» REQUIREMENT
Filter the entries beneath this task, copying only the lines that hold the word "user".

Content starts

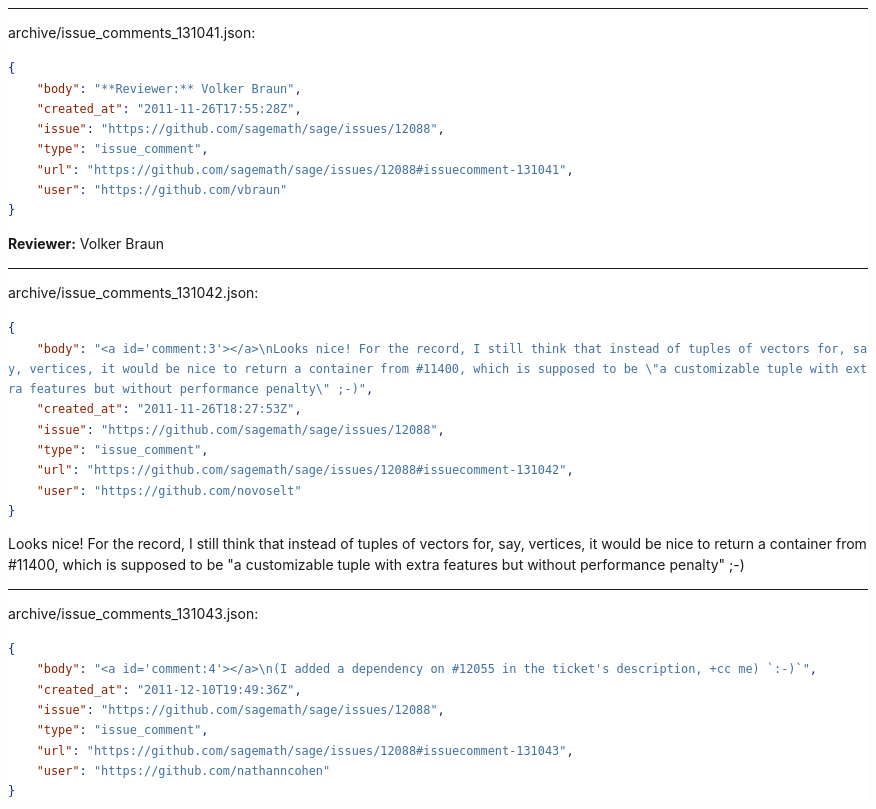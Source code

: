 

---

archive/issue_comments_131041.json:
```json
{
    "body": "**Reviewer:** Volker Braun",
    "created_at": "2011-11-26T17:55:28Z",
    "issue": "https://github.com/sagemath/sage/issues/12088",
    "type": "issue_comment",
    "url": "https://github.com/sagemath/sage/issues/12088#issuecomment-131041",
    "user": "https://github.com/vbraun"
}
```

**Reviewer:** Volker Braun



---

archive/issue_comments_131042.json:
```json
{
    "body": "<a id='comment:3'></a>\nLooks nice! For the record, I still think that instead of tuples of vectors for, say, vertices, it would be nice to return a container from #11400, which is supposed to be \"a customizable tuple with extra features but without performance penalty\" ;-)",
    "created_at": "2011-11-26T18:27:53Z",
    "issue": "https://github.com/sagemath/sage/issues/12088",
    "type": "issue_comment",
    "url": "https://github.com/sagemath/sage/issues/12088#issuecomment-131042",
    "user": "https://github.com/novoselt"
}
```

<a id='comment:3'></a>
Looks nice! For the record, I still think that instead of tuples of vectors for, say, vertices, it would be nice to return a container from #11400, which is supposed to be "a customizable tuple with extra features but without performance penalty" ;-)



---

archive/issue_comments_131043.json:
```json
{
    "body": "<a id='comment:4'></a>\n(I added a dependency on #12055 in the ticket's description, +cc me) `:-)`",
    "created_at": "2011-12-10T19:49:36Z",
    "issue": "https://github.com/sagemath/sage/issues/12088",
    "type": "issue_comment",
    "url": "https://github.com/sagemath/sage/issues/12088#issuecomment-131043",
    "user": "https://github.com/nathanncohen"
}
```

Content ends

» ANSWER SECTION
    "user": "https://github.com/vbraun"
    "user": "https://github.com/novoselt"
    "user": "https://github.com/nathanncohen"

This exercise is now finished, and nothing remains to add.